Use hotkeys and clipboard paste before mouse navigation when it is faster and safer.
Batch known actions with plan for speed, but keep visual decision loops stepwise: screenshot, inspect, act, verify.
For localized apps such as WeChat, decide whether the visible UI is Chinese or English before searching. Use --decode-unicode-escapes for Chinese labels/messages in nested worker contexts; never rely on raw Chinese text surviving prompt, CLI, PowerShell, or log redirection layers.

Local Control

This section is for UI workers and skill debugging only. A coordinator must not run these commands for a live UI task; it must delegate to one UI worker first or report the delegation blocker if delegation is unavailable.

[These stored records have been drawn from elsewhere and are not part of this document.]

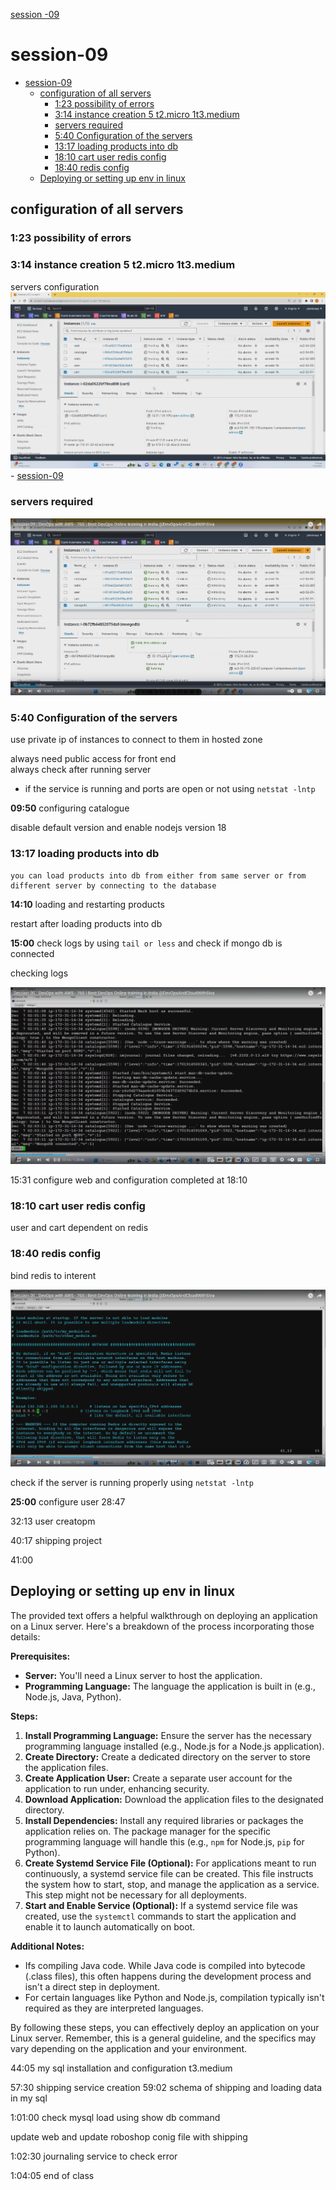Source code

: [session -09 ](https://www.youtube.com/watch?v=RaMvxl7mygY)
# session-09
- [session-09](#session-09)
  - [configuration of all servers](#configuration-of-all-servers)
    - [1:23 possibility of errors](#123-possibility-of-errors)
    - [3:14 instance creation 5 t2.micro 1t3.medium](#314-instance-creation-5-t2micro-1t3medium)
    - [servers required](#servers-required)
    - [5:40 Configuration of the servers](#540-configuration-of-the-servers)
    - [13:17 loading products into db](#1317-loading-products-into-db)
    - [18:10 cart user redis config](#1810-cart-user-redis-config)
    - [18:40 redis config](#1840-redis-config)
  - [Deploying or setting up env in linux](#deploying-or-setting-up-env-in-linux)

## configuration of all servers

### 1:23 possibility of errors
### 3:14 instance creation 5 t2.micro 1t3.medium
servers configuration
![t2.micro servers](image/9-t2.micro-servers.png)- [session-09](#session-09)

### servers required 
![servers required screen](image/9-all-servers-config.png)
### 5:40 Configuration of the servers


use private ip of instances to connect to them in hosted zone

always need public access for front end     
always check after running server       
 - if the service is running and ports are open or not using `netstat -lntp`    

**09:50** configuring catalogue

disable default version and enable nodejs version 18

### 13:17 loading products into db
    you can load products into db from either from same server or from different server by connecting to the database

**14:10** loading and restarting products

restart after loading products into db

 **15:00** check logs by using `tail or less` and check if mongo db is connected 

checking logs

 ![checking logs](image/9-checking-logs.png)

15:31 configure web and configuration completed at 18:10

### 18:10 cart user redis config 

user and cart dependent on redis

### 18:40 redis config

bind redis to interent

![alt text](image/9-redis-config.png)


check if the server is running properly using `netstat -lntp`

**25:00** configure user
28:47

32:13 user creatopm

40:17 shipping project

41:00

## Deploying or setting up env in linux


The provided text offers a helpful walkthrough on deploying an application on a Linux server. Here's a breakdown of the process incorporating those details:

**Prerequisites:**

* **Server:** You'll need a Linux server to host the application.
* **Programming Language:** The language the application is built in (e.g., Node.js, Java, Python).

**Steps:**

1. **Install Programming Language:** Ensure the server has the necessary programming language installed (e.g., Node.js for a Node.js application).
2. **Create Directory:** Create a dedicated directory on the server to store the application files.
3. **Create Application User:** Create a separate user account for the application to run under, enhancing security.
4. **Download Application:** Download the application files to the designated directory.
5. **Install Dependencies:** Install any required libraries or packages the application relies on. The package manager for the specific programming language will handle this (e.g., `npm` for Node.js, `pip` for Python).
6. **Create Systemd Service File (Optional):**  For applications meant to run continuously, a systemd service file can be created. This file instructs the system how to start, stop, and manage the application as a service.  This step might not be necessary for all deployments.
7. **Start and Enable Service (Optional):** If a systemd service file was created, use the `systemctl` commands to start the application and enable it to launch automatically on boot.

**Additional Notes:**

* Ifs compiling Java code. While Java code is compiled into bytecode (.class files), this often happens during the development process and isn't a direct step in deployment.
*  For certain languages like Python and Node.js, compilation typically isn't required as they are interpreted languages.

By following these steps, you can effectively deploy an application on your Linux server. Remember, this is a general guideline, and the specifics may vary depending on the application and your environment.


44:05 my sql installation and configuration t3.medium

57:30 shipping service creation
59:02 schema of shipping  and loading data in my sql

1:01:00 check mysql load using show db command 

update web and update roboshop conig file with shipping


1:02:30 journaling service to check error

1:04:05 end of class






     

  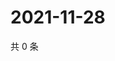 # 2021-11-28

共 0 条

<!-- BEGIN WEIBO -->
<!-- 最后更新时间 Sun Nov 28 2021 13:10:02 GMT+0800 (China Standard Time) -->

<!-- END WEIBO -->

Run from the skill directory:

python scripts\ui_control.py lock acquire --owner "wechat-file-transfer"
python scripts\ui_control.py --lock-token <token> status --windows
python scripts\ui_control.py --lock-token <token> screenshot --out "$env:TEMP\screen.png"
python scripts\ui_control.py --lock-token <token> hotkey ctrl l
python scripts\ui_control.py --lock-token <token> type '\u6587\u4ef6\u4f20\u8f93\u52a9\u624b' --decode-unicode-escapes --method paste
python scripts\ui_control.py --lock-token <token> click --x 500 --y 300
python scripts\ui_control.py --lock-token <token> right-click --x 500 --y 300
python scripts\ui_control.py --lock-token <token> drag 100 100 700 450 --duration 0.5
python scripts\ui_control.py --lock-token <token> scroll -6 --x 900 --y 500
python scripts\ui_control.py --lock-token <token> hold-mouse --x 500 --y 300 --seconds 1.2
python scripts\ui_control.py lock release --token <token>

All commands print JSON. Check ok, error, output paths, active window, and coordinates before continuing.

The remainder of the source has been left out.